In view of complicated synthesis procedures associated with the nanocasting approach, the development of an effective synthesis route for the direct formation of OMCs is highly desirable. Recently, much effort has been devoted to the direct synthesis of OMCs. Moriguchi et al.⁴ reported a new method for the synthesis of OMCs by in situpolymerization of divinylbenzene in a hexagonally arrayed micelle/silicated nanocomposite. Lee et al. reported that OMCs can be directly obtained from carbonization of P123/phenol-resin/silica nanocomposites.⁵ An alternative way to synthesize OMCs is to use the so called evaporation induced self-assembly method (EISA). For example, Liang et al. developed a stepwise assembly approach to prepare mesoporous carbon films.⁶ Tanaka et al. used resorcinol/formaldehyde and triethylorthoacetate as the carbon co-precursor to prepare mesoporous carbon thin films via direct carbonization.⁷ Recently, Zhao and co-workers demonstrated a reproducible synthesis of mesoporous polymers and carbons viaEISA of phenolic resins and Pluronic P123.^8,9 Although the EISA method is a facile synthetic pathway, it is difficult to scale-up the production of ordered mesoporous carbons in a quantitative way. A short and facile synthetic procedure needs to be developed in order to extend the applications of OMCs.
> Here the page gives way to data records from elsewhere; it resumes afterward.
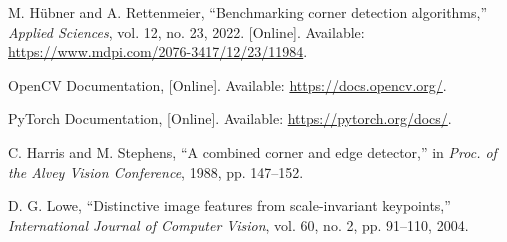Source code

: \documentclass[journal]{IEEEtran}
\begin{document}
\begin{thebibliography}{1}

    M. Hübner and A. Rettenmeier, “Benchmarking corner detection algorithms,” \textit{Applied Sciences}, vol. 12, no. 23, 2022. [Online]. Available: \url{https://www.mdpi.com/2076-3417/12/23/11984}.

    OpenCV Documentation, [Online]. Available: \url{https://docs.opencv.org/}.

    PyTorch Documentation, [Online]. Available: \url{https://pytorch.org/docs/}.

    C. Harris and M. Stephens, “A combined corner and edge detector,” in \textit{Proc. of the Alvey Vision Conference}, 1988, pp. 147–152.

    D. G. Lowe, “Distinctive image features from scale-invariant keypoints,” \textit{International Journal of Computer Vision}, vol. 60, no. 2, pp. 91–110, 2004.

\end{thebibliography}
\end{document}
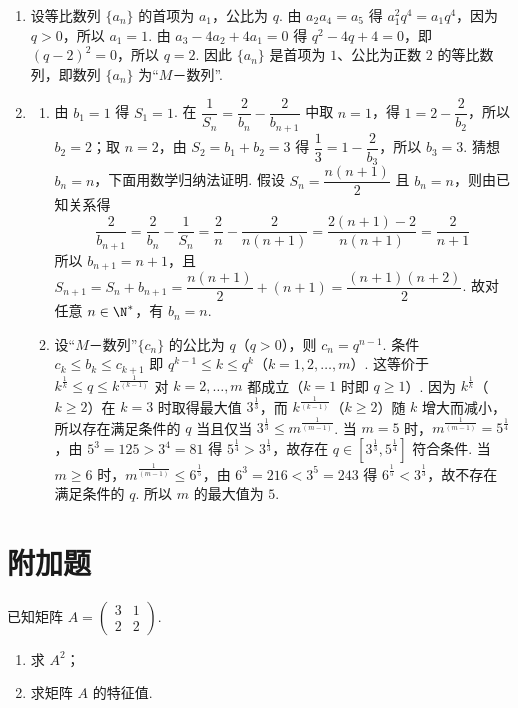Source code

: \begin{solution}
\begin{enumerate}
\item 设等比数列 \(\{a_n\}\) 的首项为 \(a_1\)，公比为 \(q\). 由 \(a_2a_4=a_5\) 得 \(a_1^2q^4=a_1q^4\)，因为 \(q>0\)，所以 \(a_1=1\). 由 \(a_3-4a_2+4a_1=0\) 得 \(q^2-4q+4=0\)，即 \((q-2)^2=0\)，所以 \(q=2\). 因此 \(\{a_n\}\) 是首项为 \(1\)、公比为正数 \(2\) 的等比数列，即数列 \(\{a_n\}\) 为“\(M\)－数列”.
\item
\begin{enumerate}
\item 由 \(b_1=1\) 得 \(S_1=1\). 在 \(\dfrac1{S_n}=\dfrac2{b_n}-\dfrac2{b_{n+1}}\) 中取 \(n=1\)，得 \(1=2-\dfrac2{b_2}\)，所以 \(b_2=2\)；取 \(n=2\)，由 \(S_2=b_1+b_2=3\) 得 \(\dfrac13=1-\dfrac2{b_3}\)，所以 \(b_3=3\). 猜想 \(b_n=n\)，下面用数学归纳法证明. 假设 \(S_n=\dfrac{n(n+1)}2\) 且 \(b_n=n\)，则由已知关系得
\[
\frac2{b_{n+1}}=\frac2{b_n}-\frac1{S_n}=\frac2n-\frac2{n(n+1)}=\frac{2(n+1)-2}{n(n+1)}=\frac2{n+1}
\]
所以 \(b_{n+1}=n+1\)，且 \(S_{n+1}=S_n+b_{n+1}=\dfrac{n(n+1)}2+(n+1)=\dfrac{(n+1)(n+2)}2\). 故对任意 \(n\in\N^*\)，有 \(b_n=n\).
\item 设“\(M\)－数列”\(\{c_n\}\) 的公比为 \(q\)（\(q>0\)），则 \(c_n=q^{n-1}\). 条件 \(c_k\le b_k\le c_{k+1}\) 即 \(q^{k-1}\le k\le q^k\)（\(k=1,2,\dots,m\)）. 这等价于 \(k^{\frac{1}{k}}\le q\le k^{\frac{1}{(k-1)}}\) 对 \(k=2,\dots,m\) 都成立（\(k=1\) 时即 \(q\ge1\)）. 因为 \(k^{\frac{1}{k}}\)（\(k\ge2\)）在 \(k=3\) 时取得最大值 \(3^{\frac{1}{3}}\)，而 \(k^{\frac{1}{(k-1)}}\)（\(k\ge2\)）随 \(k\) 增大而减小，所以存在满足条件的 \(q\) 当且仅当 \(3^{\frac{1}{3}}\le m^{\frac{1}{(m-1)}}\). 当 \(m=5\) 时，\(m^{\frac{1}{(m-1)}}=5^{\frac{1}{4}}\)，由 \(5^3=125>3^4=81\) 得 \(5^{\frac{1}{4}}>3^{\frac{1}{3}}\)，故存在 \(q\in\left[3^{\frac{1}{3}},5^{\frac{1}{4}}\right]\) 符合条件. 当 \(m\ge6\) 时，\(m^{\frac{1}{(m-1)}}\le6^{\frac{1}{5}}\)，由 \(6^3=216<3^5=243\) 得 \(6^{\frac{1}{5}}<3^{\frac{1}{3}}\)，故不存在满足条件的 \(q\). 所以 \(m\) 的最大值为 \(5\).
\end{enumerate}
\end{enumerate}
\end{solution}

\section{附加题}

\begin{problem}[A]
已知矩阵 \(A=\begin{pmatrix}3&1\\2&2\end{pmatrix}\).

\begin{enumerate}
\item 求 \(A^2\)；
\item 求矩阵 \(A\) 的特征值.
\end{enumerate}

\end{problem}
In parallel to nanocasting, the self-assembly method is a one-pot synthesis route to synthesize OMCs directly via the use of surfactant both as the structure-directing agent and the carbon source. Kim et al.¹⁰ have used Pluronic P123 both as the carbon precursor and as the structure-directing agent to prepare hexagonal OMCs via carbonization of silica/P123 composites. Later, Liet al.¹¹ reported that sucrose can be added to improve the carbon yield of OMCs. Here, we demonstrate that ordered mesoporous carbons with the cubic and bimodal pore structures (denoted as CCT-1) can be generated after carbonization of the silica/P123/sucrose nanocomposites. To the best of our knowledge, this is the first example on the one-pot direct synthesis of OMCs with the cubic I4₁32 mesostructure by direct carbonization of an organic–inorganic nanocomposite. Furthermore, ordered cubic mesoporous silica materials (denoted as CST-1, space group Ia3̄d) can also be directly obtained by calcination of the same nanocomposite in air. Both CCT-1 and CST-1 samples were synthesized from the as-synthesized composite consisting of silica, sucrose, and P123 under acidic conditions. The molar ratio of synthesis compositions were in the range of P123/H₂O/HCl/BuOH/sucrose/H₂SO₄/TEOS = 1/11 600/313.8/78.3/0-10.3/59.9/14.5. The detailed synthesis procedures are described in the Electronic Supplementary Information (ESI) and illustrated in Scheme S1.†

The powder XRD patterns of the as-synthesized sucrose/P123/silica nanocomposites with different molar ratios of sucrose/P123 less than 2.6 (Fig. 1A) exhibited three well-resolved diffraction peaks in the region of 2θ = 0.4°–1.0°, which can be indexed to the (110), (211), and (220) characteristic diffractions of the cubic I4₁32 mesostructure.⁹ Mesoporous silica materials with the cubic Ia3̄d mesostructure were formed when these as-synthesized composite samples were calcined for carbon removal (part A of Fig. S1, ESI†). It is noteworthy that a weak diffraction peak appeared at 2θ = 0.48° (Fig. 1A), corresponding to the position of the (110) reflection for the I4₁32 symmetry. This weak diffraction peak is not due to the Ia3̄d symmetry because it is symmetrically forbidden for Ia3̄d.² The observation of the (110) reflection for the I4₁32 symmetry is similar to the previous work reported by Zhao et al.⁹ When the sucrose/P123 molar ratio was increased to 10.2, a hexagonal p6mm mesophase with three well resolved (100), (110), and (200) diffraction peaks was observed (part e of Fig. 1A), indicating that a high amount of sucrose might induce a phase transformation from the cubic I4₁32 mesophase to the hexagonal p6mm mesophase.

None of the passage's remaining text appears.